What the exercise asks: Search the records for "DoxyCompactItemize". Report every line where it occurs.

Top of Exercise data

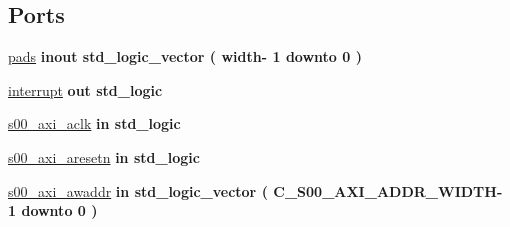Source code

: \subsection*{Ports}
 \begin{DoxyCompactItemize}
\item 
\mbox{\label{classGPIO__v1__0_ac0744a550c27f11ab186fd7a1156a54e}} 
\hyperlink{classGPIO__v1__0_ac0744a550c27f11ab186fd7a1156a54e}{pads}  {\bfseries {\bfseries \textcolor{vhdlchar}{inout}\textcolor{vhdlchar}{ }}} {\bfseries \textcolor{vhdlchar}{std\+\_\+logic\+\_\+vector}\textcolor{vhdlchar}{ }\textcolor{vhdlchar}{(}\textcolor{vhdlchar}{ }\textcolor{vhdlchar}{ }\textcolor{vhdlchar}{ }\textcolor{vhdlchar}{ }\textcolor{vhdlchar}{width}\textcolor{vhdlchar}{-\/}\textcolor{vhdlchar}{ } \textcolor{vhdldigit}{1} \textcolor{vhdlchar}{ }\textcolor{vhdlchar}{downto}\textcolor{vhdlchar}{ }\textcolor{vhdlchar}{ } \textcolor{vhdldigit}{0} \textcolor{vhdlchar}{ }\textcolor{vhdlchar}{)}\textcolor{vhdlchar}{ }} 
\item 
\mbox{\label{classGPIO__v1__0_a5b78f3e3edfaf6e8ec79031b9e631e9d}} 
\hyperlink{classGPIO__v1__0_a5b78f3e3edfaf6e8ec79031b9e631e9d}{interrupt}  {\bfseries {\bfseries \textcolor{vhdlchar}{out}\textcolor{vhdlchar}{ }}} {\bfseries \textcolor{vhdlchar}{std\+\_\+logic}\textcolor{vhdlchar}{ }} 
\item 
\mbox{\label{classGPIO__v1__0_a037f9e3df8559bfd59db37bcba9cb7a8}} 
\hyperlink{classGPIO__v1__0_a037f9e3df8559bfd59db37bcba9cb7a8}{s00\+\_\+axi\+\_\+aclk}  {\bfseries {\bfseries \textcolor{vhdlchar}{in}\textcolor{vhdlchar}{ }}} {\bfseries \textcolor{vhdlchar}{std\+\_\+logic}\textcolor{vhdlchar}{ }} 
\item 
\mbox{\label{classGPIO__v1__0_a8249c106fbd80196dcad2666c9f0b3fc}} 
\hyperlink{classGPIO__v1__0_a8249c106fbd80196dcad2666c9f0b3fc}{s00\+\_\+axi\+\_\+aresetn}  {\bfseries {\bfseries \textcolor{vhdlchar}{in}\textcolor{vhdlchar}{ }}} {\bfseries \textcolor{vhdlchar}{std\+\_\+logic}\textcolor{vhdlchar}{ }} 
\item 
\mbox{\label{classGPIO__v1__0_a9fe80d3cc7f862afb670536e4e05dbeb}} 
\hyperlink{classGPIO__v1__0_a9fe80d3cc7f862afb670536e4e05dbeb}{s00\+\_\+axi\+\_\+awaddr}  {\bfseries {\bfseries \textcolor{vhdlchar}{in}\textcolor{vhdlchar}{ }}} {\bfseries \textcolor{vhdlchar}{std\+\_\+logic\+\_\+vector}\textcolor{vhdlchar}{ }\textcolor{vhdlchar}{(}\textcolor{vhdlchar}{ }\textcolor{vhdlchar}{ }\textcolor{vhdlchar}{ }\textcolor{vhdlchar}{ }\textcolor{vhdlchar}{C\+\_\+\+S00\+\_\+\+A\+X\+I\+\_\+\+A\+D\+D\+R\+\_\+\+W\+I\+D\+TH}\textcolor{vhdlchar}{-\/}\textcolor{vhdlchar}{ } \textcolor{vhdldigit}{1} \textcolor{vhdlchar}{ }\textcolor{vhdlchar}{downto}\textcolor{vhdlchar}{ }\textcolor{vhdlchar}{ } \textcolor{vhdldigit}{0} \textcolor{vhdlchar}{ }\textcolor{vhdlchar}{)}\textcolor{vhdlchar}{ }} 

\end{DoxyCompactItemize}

Bottom of Exercise data

Task answer:
 \begin{DoxyCompactItemize}
\end{DoxyCompactItemize}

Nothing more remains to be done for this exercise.